- Work request -
Lines from the line with "To be precise, non-constructivity" to the line with "behaves better than" in the entries below, and only those, must be output exactly, with both ends included.

- Records -
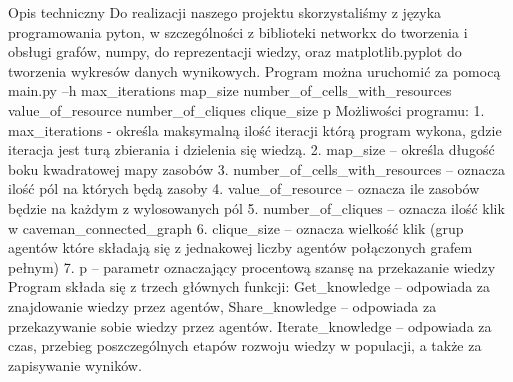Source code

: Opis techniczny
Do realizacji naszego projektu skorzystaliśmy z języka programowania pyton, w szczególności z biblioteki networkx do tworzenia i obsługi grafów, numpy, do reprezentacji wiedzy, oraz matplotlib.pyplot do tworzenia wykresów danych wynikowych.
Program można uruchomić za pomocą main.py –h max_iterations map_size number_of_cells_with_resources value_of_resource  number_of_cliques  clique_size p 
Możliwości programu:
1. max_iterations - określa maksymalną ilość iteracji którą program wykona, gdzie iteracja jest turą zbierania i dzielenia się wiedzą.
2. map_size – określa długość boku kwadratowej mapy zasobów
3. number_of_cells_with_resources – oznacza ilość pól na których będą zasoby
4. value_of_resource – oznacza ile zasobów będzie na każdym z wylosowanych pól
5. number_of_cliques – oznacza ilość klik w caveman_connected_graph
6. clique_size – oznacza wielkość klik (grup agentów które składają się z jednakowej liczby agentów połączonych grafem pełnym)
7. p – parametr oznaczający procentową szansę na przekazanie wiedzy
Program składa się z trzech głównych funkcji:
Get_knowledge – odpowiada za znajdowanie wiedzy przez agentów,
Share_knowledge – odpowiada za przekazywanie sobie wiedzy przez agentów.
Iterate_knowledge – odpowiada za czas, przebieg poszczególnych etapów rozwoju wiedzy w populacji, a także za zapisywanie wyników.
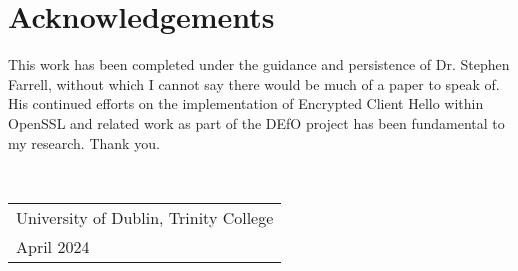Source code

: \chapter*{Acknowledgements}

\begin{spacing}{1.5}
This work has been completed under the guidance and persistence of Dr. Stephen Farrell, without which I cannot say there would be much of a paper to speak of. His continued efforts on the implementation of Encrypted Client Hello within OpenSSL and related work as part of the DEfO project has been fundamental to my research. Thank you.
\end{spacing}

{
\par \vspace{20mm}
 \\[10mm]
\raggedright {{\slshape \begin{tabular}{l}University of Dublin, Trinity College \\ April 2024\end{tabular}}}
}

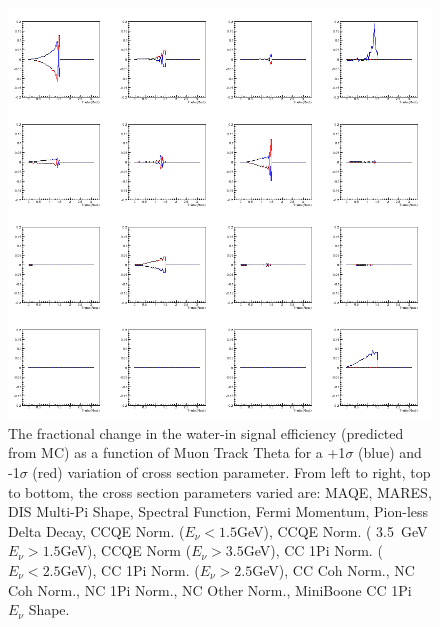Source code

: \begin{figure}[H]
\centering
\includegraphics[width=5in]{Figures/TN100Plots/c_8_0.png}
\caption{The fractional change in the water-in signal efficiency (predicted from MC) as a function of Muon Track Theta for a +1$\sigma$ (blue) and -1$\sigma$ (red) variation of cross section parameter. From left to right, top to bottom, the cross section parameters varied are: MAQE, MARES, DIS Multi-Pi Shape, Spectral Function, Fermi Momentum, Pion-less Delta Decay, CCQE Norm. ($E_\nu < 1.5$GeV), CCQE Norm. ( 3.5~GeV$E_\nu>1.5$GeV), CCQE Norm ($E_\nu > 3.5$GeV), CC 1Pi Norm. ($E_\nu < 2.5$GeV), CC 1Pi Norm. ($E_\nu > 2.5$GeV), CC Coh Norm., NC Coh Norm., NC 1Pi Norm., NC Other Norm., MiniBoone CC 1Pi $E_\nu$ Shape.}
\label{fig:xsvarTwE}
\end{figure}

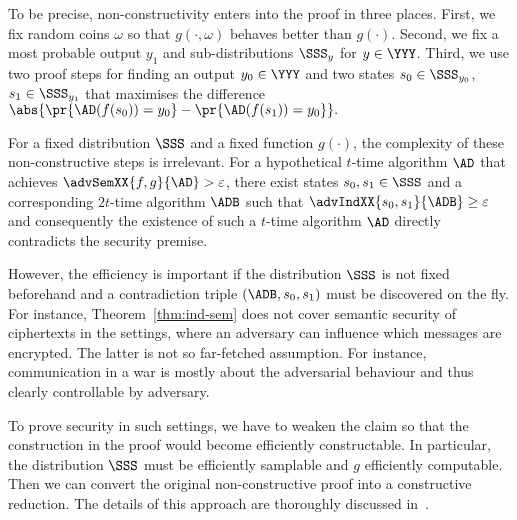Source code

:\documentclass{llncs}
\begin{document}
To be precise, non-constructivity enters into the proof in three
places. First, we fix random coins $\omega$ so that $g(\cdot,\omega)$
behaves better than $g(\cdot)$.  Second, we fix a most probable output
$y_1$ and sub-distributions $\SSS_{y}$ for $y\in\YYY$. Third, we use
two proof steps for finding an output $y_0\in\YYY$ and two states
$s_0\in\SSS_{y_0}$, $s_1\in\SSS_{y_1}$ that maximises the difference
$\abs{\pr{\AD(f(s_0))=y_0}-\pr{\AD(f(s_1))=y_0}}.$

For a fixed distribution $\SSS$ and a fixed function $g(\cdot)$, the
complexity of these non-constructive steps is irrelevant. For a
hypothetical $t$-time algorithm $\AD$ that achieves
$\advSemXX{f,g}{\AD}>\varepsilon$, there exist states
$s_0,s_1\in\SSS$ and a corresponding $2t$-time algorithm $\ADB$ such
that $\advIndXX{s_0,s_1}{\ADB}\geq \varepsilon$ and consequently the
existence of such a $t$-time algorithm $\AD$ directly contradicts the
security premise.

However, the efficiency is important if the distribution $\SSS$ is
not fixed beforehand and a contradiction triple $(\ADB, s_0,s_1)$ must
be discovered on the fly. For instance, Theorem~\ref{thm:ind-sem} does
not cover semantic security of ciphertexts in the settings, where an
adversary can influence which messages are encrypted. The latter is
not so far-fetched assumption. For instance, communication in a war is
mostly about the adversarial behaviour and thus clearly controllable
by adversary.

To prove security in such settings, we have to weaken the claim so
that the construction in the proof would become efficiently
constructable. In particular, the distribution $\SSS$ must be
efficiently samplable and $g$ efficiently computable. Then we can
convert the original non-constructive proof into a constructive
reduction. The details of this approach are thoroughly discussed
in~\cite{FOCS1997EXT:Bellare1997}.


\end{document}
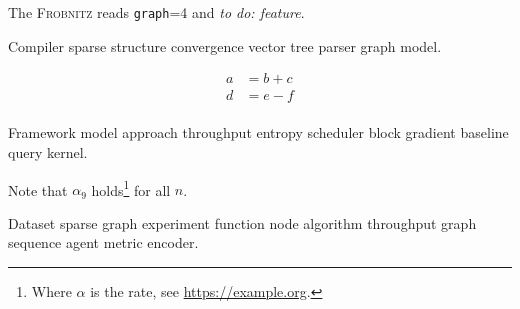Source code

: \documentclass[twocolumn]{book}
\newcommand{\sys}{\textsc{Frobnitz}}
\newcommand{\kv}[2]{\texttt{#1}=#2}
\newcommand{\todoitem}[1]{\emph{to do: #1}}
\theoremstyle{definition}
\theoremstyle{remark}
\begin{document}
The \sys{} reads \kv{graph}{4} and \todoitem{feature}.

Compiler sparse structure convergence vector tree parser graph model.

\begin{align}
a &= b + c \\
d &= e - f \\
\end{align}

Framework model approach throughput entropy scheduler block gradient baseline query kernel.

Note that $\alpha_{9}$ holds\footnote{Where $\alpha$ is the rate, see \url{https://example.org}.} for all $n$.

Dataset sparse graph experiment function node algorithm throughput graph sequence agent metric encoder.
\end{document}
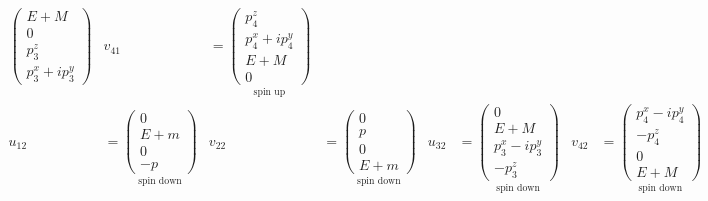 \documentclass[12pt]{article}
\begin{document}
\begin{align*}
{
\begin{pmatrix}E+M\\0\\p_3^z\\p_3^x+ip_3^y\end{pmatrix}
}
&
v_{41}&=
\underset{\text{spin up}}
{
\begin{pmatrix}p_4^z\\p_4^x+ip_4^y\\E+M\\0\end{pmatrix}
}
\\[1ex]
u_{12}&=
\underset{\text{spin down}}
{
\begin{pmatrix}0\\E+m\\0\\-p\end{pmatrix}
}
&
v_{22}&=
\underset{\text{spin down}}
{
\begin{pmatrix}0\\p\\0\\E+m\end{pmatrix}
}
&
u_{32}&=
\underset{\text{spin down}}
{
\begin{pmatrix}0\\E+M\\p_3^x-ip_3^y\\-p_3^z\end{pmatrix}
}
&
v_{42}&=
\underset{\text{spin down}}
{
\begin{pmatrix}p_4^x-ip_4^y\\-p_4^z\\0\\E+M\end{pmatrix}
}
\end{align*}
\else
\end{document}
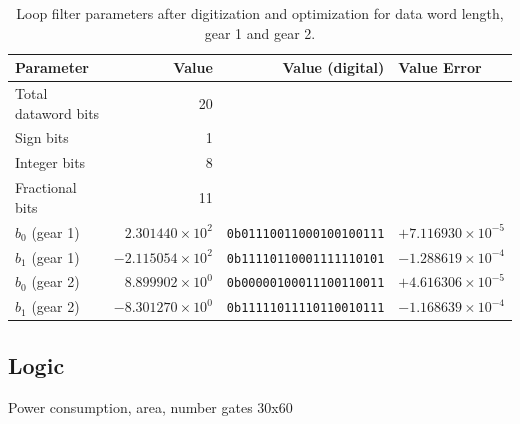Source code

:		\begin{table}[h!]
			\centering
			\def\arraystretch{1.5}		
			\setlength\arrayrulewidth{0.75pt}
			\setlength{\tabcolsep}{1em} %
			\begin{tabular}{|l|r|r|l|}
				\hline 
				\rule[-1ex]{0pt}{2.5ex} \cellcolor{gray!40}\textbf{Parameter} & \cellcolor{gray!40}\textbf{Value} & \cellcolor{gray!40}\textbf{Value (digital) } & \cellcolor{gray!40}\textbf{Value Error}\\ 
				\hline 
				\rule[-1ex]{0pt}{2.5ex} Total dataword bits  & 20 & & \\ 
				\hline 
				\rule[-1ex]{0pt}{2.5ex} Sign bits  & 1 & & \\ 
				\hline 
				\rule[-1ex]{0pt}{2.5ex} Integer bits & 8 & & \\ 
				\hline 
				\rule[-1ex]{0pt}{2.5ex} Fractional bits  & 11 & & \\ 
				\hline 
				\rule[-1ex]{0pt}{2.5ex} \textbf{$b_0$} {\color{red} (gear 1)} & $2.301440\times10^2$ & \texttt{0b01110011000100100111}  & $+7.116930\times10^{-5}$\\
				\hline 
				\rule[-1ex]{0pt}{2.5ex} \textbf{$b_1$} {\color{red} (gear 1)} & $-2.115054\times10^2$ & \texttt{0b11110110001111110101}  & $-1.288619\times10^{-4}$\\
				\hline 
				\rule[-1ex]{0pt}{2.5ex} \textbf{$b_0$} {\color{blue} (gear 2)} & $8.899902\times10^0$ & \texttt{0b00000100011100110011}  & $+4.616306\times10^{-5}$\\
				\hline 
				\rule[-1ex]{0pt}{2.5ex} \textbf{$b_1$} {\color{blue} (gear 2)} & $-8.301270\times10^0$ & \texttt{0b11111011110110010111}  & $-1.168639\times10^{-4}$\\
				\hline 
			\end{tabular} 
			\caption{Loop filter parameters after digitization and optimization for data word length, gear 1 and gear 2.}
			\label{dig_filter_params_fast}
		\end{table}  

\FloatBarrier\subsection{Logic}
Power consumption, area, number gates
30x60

- The answer -
To be precise, non-constructivity enters into the proof in three
places. First, we fix random coins $\omega$ so that $g(\cdot,\omega)$
behaves better than $g(\cdot)$.  Second, we fix a most probable output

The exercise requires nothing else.